● What you need to do
Whenever a line in the entries includes the word "footnotesize", copy that line out.

● Records provided
========================================

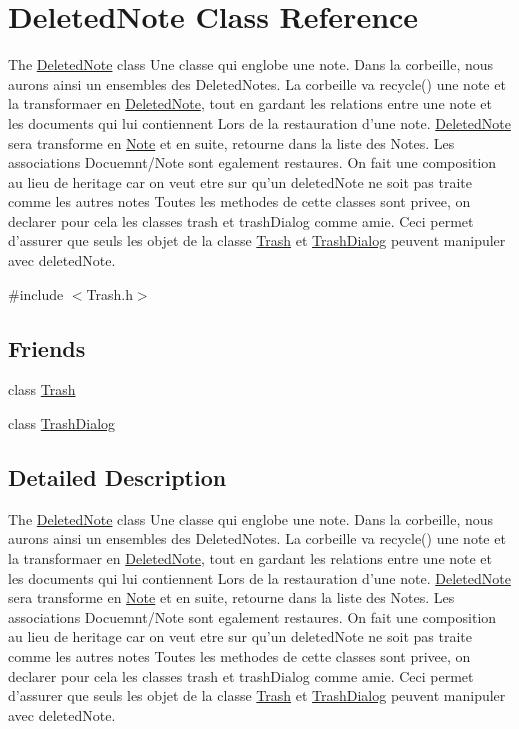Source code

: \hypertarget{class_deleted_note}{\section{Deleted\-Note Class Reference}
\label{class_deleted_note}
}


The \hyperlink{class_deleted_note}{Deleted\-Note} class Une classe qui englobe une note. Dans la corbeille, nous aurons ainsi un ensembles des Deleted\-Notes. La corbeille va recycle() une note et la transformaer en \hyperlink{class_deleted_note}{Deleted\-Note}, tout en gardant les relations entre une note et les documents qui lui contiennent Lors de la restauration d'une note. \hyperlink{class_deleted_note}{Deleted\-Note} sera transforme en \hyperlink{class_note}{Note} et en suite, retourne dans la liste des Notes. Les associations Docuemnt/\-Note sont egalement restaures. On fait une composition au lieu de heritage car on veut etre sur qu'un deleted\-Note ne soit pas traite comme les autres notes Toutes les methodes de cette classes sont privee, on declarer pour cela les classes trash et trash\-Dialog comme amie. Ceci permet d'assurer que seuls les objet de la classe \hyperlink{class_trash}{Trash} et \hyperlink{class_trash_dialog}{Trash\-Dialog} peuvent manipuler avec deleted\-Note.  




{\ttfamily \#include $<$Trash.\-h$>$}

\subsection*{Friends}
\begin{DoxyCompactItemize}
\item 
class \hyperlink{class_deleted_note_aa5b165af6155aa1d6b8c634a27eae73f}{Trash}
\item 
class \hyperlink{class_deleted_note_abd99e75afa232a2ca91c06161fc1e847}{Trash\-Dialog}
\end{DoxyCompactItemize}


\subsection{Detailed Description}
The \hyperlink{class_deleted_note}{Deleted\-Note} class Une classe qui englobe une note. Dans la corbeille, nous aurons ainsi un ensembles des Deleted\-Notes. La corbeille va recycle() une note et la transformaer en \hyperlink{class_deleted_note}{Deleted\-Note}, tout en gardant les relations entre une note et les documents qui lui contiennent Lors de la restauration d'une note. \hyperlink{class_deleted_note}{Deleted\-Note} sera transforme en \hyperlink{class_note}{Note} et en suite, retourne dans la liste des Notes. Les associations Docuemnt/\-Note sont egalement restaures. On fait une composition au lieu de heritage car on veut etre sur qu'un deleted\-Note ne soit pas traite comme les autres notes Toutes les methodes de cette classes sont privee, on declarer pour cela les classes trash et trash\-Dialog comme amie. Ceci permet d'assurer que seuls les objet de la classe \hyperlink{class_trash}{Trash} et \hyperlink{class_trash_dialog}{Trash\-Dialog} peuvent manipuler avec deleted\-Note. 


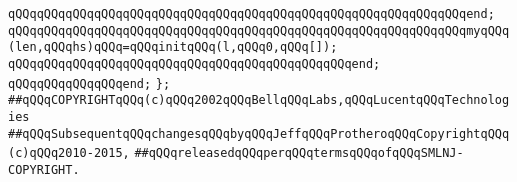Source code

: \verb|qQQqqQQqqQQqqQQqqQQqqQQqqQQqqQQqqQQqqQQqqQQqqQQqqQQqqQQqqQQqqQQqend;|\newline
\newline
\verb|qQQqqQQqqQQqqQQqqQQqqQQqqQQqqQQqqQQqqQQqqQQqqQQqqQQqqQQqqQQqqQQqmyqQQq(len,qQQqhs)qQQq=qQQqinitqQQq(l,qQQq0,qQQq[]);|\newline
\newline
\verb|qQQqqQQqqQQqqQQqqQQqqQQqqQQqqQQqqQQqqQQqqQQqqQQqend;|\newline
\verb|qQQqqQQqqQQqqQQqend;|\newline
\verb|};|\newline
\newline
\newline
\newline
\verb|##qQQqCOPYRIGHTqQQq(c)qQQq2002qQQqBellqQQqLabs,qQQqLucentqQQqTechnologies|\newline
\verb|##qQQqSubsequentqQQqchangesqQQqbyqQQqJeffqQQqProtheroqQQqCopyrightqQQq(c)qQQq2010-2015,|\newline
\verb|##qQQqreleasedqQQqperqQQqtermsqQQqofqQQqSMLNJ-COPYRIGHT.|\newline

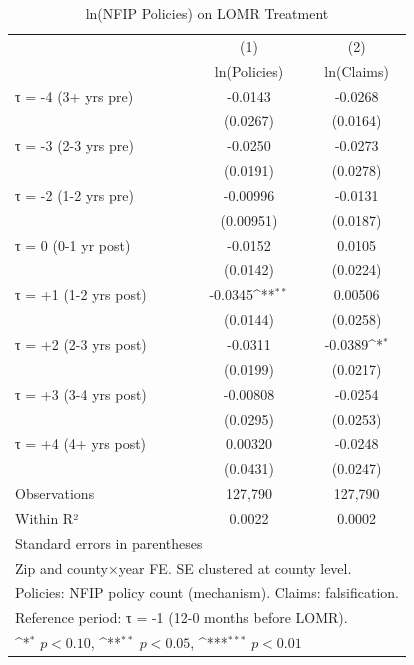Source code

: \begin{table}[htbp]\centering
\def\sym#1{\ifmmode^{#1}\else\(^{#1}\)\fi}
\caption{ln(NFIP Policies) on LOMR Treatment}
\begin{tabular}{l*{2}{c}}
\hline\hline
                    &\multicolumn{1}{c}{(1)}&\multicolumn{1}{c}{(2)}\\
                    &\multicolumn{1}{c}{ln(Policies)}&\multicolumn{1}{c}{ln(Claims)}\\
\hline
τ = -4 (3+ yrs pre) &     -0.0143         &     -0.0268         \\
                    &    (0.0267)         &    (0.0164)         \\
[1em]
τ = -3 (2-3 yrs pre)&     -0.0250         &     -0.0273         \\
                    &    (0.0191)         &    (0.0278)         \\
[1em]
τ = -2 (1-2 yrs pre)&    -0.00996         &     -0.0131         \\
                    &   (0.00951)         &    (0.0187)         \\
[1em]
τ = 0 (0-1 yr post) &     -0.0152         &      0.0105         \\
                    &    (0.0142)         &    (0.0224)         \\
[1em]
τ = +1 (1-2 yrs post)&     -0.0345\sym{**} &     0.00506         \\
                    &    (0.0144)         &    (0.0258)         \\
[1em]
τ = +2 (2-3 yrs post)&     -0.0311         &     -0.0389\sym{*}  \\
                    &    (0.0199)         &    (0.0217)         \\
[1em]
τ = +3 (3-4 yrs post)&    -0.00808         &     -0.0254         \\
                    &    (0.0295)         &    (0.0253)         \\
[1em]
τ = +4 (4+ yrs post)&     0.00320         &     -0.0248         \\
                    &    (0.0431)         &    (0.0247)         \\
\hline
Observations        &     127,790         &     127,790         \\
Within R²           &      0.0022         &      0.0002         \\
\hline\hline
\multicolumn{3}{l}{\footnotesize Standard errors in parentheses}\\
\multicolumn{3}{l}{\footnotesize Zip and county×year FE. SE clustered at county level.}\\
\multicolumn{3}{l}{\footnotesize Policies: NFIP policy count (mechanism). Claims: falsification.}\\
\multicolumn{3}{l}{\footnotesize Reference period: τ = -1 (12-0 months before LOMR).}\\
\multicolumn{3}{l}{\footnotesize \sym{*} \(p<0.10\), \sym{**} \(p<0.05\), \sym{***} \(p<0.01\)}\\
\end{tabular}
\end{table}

========================================

● Answer for the task
\multicolumn{3}{l}{\footnotesize Standard errors in parentheses}\\
\multicolumn{3}{l}{\footnotesize Zip and county×year FE. SE clustered at county level.}\\
\multicolumn{3}{l}{\footnotesize Policies: NFIP policy count (mechanism). Claims: falsification.}\\
\multicolumn{3}{l}{\footnotesize Reference period: τ = -1 (12-0 months before LOMR).}\\
\multicolumn{3}{l}{\footnotesize \sym{*} \(p<0.10\), \sym{**} \(p<0.05\), \sym{***} \(p<0.01\)}\\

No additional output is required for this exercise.